LA CIRCULATION DES CITOYENS ESPAGNOLS EN IPARRALDE EN 1873.
Pendant la troisième Guerre Carliste, des mesures de restriction de circulation sont appliquées aux ressortissants espagnols sur le territoire français.
Voici ce que rapporta à ce sujet le quotidien L'Univers, dans plusieurs éditions :
- le 21 avril 1873 :
"On lit dans la Semaine de Bayonne :
Notre honorable préfet et le digne M. Lespy, son secrétaire général, ont travaillé le saint jour de Pâques à la confection d'un nouvel arrêté sur les Espagnols, reçu à Bayonne lundi matin. La pièce est ce qu'elle devait être émanant d'un préfet de M. Thiers et d'un républicain de la veille : elle proclame le règne de l'arbitraire et édicté de nouvelles rigueurs.
Sous l'empire un Espagnol ne pouvait résider à la frontière s'il n'était muni d'un permis de séjour, que le préfet était libre de refuser. Cette première garantie est devenue insuffisante sous la République. L'an passé, M. Lespy a rendu obligatoire l'immatriculation au consulat espagnol. Cette fois il n'y a plus permis ni immatriculation qui tiennent : avec tous les papiers du monde un Espagnol peut être déclaré suspect, et interné comme tel. Suspect et interné, nous nageons pleinement dans les traditions républicaines.
Déjà la mise à exécution de cet ordre a commencé : il y avait hier à la citadelle un Espagnol de quinze ans venu en France avec sa mère, son jeune frère et deux sœurs. La mère avait des passeports pour tous ses enfants. Il est suspect et nous ne savons si l'on pourra le faire relâcher. Hier un autre Espagnol, menacé d'internement, est venu se plaindre au consulat ; il est immatriculé, a son permis de séjour, et le consul a écrit en sa faveur une lettre pour obtenir qu'on le laisse tranquille. Rien n'y fera ; et s'il insiste, il sera empoigné.
VUE GENERALE SAINT-JEAN-DE-LUZ 1873 PAYS BASQUE D'ANTAN |
Les maires de la frontière se sont réuni lundi à Saint-Jean-de-Luz sous la présidence de M. de Larralde, maire d'Urrugne et conseiller général ; M. Leremboure, conseiller d'arrondissement pour le canton, assistait à la réunion. Une protestation contre ces mesures despotiques, qui font le plus grand tort au pays en obligeant les Espagnols à s'éloigner de la France, sera envoyée à M. Thiers. Les maires font fausse route : c'est à la commission de permanence qu'ils doivent s'adresser ; elle seule peut nous faire rendre justice.

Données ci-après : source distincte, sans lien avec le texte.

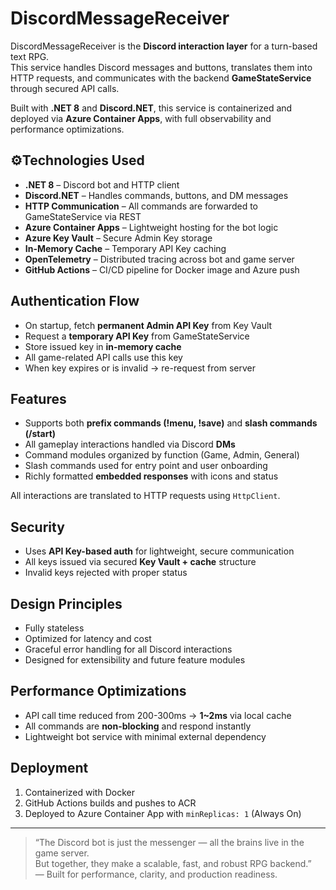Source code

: # DiscordMessageReceiver

DiscordMessageReceiver is the **Discord interaction layer** for a turn-based text RPG.  
This service handles Discord messages and buttons, translates them into HTTP requests, and communicates with the backend **GameStateService** through secured API calls.

Built with **.NET 8** and **Discord.NET**, this service is containerized and deployed via **Azure Container Apps**, with full observability and performance optimizations.

## ⚙Technologies Used

- **.NET 8** – Discord bot and HTTP client
- **Discord.NET** – Handles commands, buttons, and DM messages
- **HTTP Communication** – All commands are forwarded to GameStateService via REST
- **Azure Container Apps** – Lightweight hosting for the bot logic
- **Azure Key Vault** – Secure Admin Key storage
- **In-Memory Cache** – Temporary API Key caching
- **OpenTelemetry** – Distributed tracing across bot and game server
- **GitHub Actions** – CI/CD pipeline for Docker image and Azure push

## Authentication Flow

- On startup, fetch **permanent Admin API Key** from Key Vault
- Request a **temporary API Key** from GameStateService
- Store issued key in **in-memory cache**
- All game-related API calls use this key
- When key expires or is invalid → re-request from server

## Features

- Supports both **prefix commands (!menu, !save)** and **slash commands (/start)**
- All gameplay interactions handled via Discord **DMs**
- Command modules organized by function (Game, Admin, General)
- Slash commands used for entry point and user onboarding
- Richly formatted **embedded responses** with icons and status

All interactions are translated to HTTP requests using `HttpClient`.


## Security

- Uses **API Key-based auth** for lightweight, secure communication
- All keys issued via secured **Key Vault + cache** structure
- Invalid keys rejected with proper status

## Design Principles

- Fully stateless
- Optimized for latency and cost
- Graceful error handling for all Discord interactions
- Designed for extensibility and future feature modules

## Performance Optimizations

- API call time reduced from 200-300ms → **1~2ms** via local cache
- All commands are **non-blocking** and respond instantly
- Lightweight bot service with minimal external dependency

## Deployment

1. Containerized with Docker
2. GitHub Actions builds and pushes to ACR
3. Deployed to Azure Container App with `minReplicas: 1` (Always On)

---

> “The Discord bot is just the messenger — all the brains live in the game server.  
But together, they make a scalable, fast, and robust RPG backend.”  
— Built for performance, clarity, and production readiness.
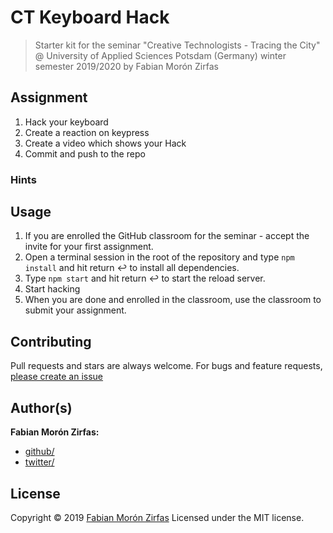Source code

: # CT Keyboard Hack

> Starter kit for the seminar "Creative Technologists - Tracing the City" @ University of Applied Sciences Potsdam (Germany) winter semester 2019/2020 by Fabian Morón Zirfas

## Assignment

1. Hack your keyboard
2. Create a reaction on keypress
3. Create a video which shows your Hack
4. Commit and push to the repo

### Hints

## Usage

1. If you are enrolled the GitHub classroom for the seminar - accept the invite for your first assignment.
2. Open a terminal session in the root of the repository and type `npm install`  and hit return ↩ to install all dependencies.
3. Type `npm start` and hit return ↩ to start the reload server.
4. Start hacking
5. When you are done and enrolled in the classroom, use the classroom to submit your assignment.

## Contributing

Pull requests and stars are always welcome. For bugs and feature requests, [please create an issue](https://github.com/FH-Potsdam/dma/issues)

## Author(s)

**Fabian Morón Zirfas:**

- [github/](https://github.com/fabianmoronzirfas)
- [twitter/](http://twitter.com/fmoronzirfas)

## License

Copyright © 2019 [Fabian Morón Zirfas](https://fabianmoronzirfas.me)
Licensed under the MIT license.
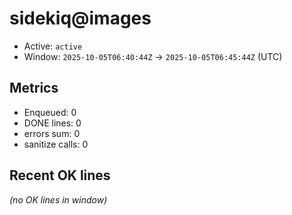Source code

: # sidekiq@images

- Active: `active`
- Window: `2025-10-05T06:40:44Z` → `2025-10-05T06:45:44Z` (UTC)

## Metrics
- Enqueued: 0
- DONE lines: 0
- errors sum: 0
- sanitize calls: 0

## Recent OK lines
_(no OK lines in window)_
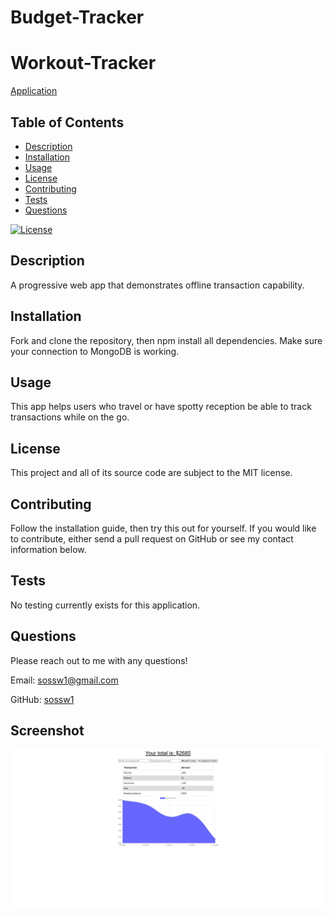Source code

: # Budget-Tracker

# Workout-Tracker

[Application](https://protected-hamlet-63014.herokuapp.com/)

## Table of Contents
  * [Description](#description)
  * [Installation](#installation)
  * [Usage](#usage)
  * [License](#license)
  * [Contributing](#contributing)
  * [Tests](#tests)
  * [Questions](#questions)

[![License](https://img.shields.io/badge/License-MIT-yellow.svg)](https://opensource.org/licenses/MIT)

## Description
A progressive web app that demonstrates offline transaction capability.

## Installation
Fork and clone the repository, then npm install all dependencies. Make sure your connection to MongoDB is working.

## Usage
This app helps users who travel or have spotty reception be able to track transactions while on the go.

## License
This project and all of its source code are subject to the MIT license.

## Contributing
Follow the installation guide, then try this out for yourself. If you would like to contribute, either send a pull request on GitHub or see my contact information below.

## Tests
No testing currently exists for this application.

## Questions
Please reach out to me with any questions!

Email: sossw1@gmail.com

GitHub: [sossw1](http://github.com/sossw1)

## Screenshot

![Screenshot](./public/img/app-screenshot.png)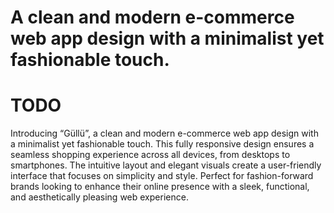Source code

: # A clean and modern e-commerce web app design with a minimalist yet fashionable touch.

# TODO

Introducing “Güllü”, a clean and modern e-commerce web app design with a minimalist yet fashionable touch. This fully responsive design ensures a seamless shopping experience across all devices, from desktops to smartphones. The intuitive layout and elegant visuals create a user-friendly interface that focuses on simplicity and style. Perfect for fashion-forward brands looking to enhance their online presence with a sleek, functional, and aesthetically pleasing web experience.
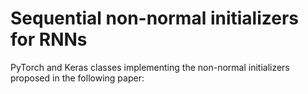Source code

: # Sequential non-normal initializers for RNNs
PyTorch and Keras classes implementing the non-normal initializers proposed in the following paper:
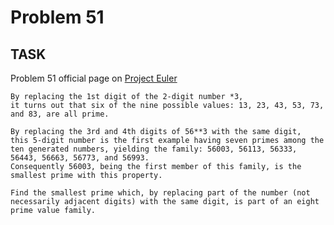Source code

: Problem 51
===

## TASK ##

Problem 51 official page on [Project Euler](http://projecteuler.net/problem=51)

	By replacing the 1st digit of the 2-digit number *3,
	it turns out that six of the nine possible values: 13, 23, 43, 53, 73, and 83, are all prime.
	
	By replacing the 3rd and 4th digits of 56**3 with the same digit,
	this 5-digit number is the first example having seven primes among the ten generated numbers, yielding the family: 56003, 56113, 56333, 56443, 56663, 56773, and 56993.
	Consequently 56003, being the first member of this family, is the smallest prime with this property.
	
	Find the smallest prime which, by replacing part of the number (not necessarily adjacent digits) with the same digit, is part of an eight prime value family.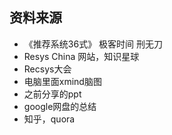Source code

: ## 资料来源
- 《推荐系统36式》 极客时间 刑无刀
- Resys China 网站，知识星球
- Recsys大会
- 电脑里面xmind脑图
- 之前分享的ppt
- google网盘的总结
- 知乎，quora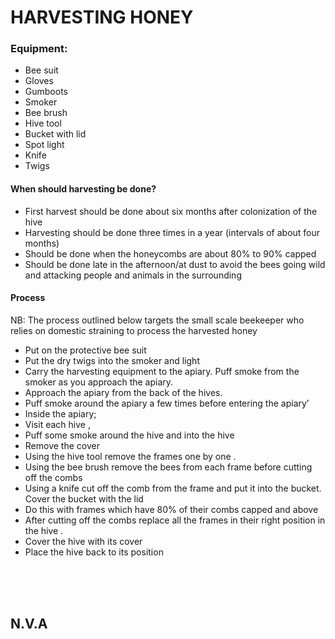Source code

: # HARVESTING HONEY

### Equipment:
- Bee suit
- Gloves
- Gumboots
- Smoker
- Bee brush
- Hive tool
- Bucket with lid
- Spot light
- Knife
- Twigs

#### When should harvesting be done?
- First harvest should be done about six months after colonization of the hive
- Harvesting should be done three times in a year (intervals of about four months)
- Should be done when the honeycombs are about 80% to 90% capped
- Should be done late in the afternoon/at dust to avoid the bees going wild and attacking people and animals in the surrounding

#### Process
NB: The process outlined below targets the small scale beekeeper who relies on domestic straining to process the harvested honey

- Put on the protective bee suit
- Put the dry twigs into the smoker and light
- Carry the harvesting equipment to the apiary. Puff smoke from the smoker as you approach the apiary.
- Approach the apiary from the back of the hives.
- Puff smoke around the apiary a few times before entering the apiary’
- Inside the apiary;
- Visit each hive , 
- Puff some smoke around the hive and into the hive
- Remove the cover
- Using the hive tool remove the frames one by one .
- Using the bee brush remove the bees from each frame before cutting off the combs
- Using a knife cut off the comb from the frame and put it into the bucket. Cover the bucket with the lid
- Do this with frames which have 80% of their combs capped and above
- After cutting off the combs replace all the frames in their right position in the hive .
- Cover the hive with its cover 
- Place the hive back to its position




<br><br><br>

## N.V.A
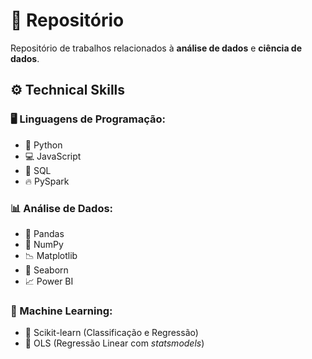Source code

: # 📁 Repositório

Repositório de trabalhos relacionados à **análise de dados** e **ciência de dados**.

## ⚙️ Technical Skills

### 🖥️ Linguagens de Programação:
- 🐍 Python  
- 💻 JavaScript  
- 🐘 SQL  
- 🔥 PySpark

### 📊 Análise de Dados:
- 🐼 Pandas  
- 🔢 NumPy  
- 📉 Matplotlib  
- 🌊 Seaborn  
- 📈 Power BI

### 🤖 Machine Learning:
- 🧪 Scikit-learn (Classificação e Regressão)  
- 📐 OLS (Regressão Linear com *statsmodels*)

Jusqu'à présent, sept communes dans notre arrondissement sont interdites aux Espagnols : Hendaye, Biriatou, Urrugne, Ascain, Sare, Itsassou, Ainhoa. Mais il n'y a pas de motif pour s'en tenir là, et les autres villages doivent redouter un nouvel arrêté qui viendra les ruiner.
Nous oubliions que la pièce est confidentielle, ce qui semblerait démontrer qu'on tient à ce que ce chef-d'œuvre soit peu connu du public. Il nous a été impossible d'en obtenir lecture ou copie de la sous-préfecture ; nous l'avions lue la veille ailleurs par le plus grand des hasards. Néanmoins nous croyons facile de nous la procurer pour mercredi prochain."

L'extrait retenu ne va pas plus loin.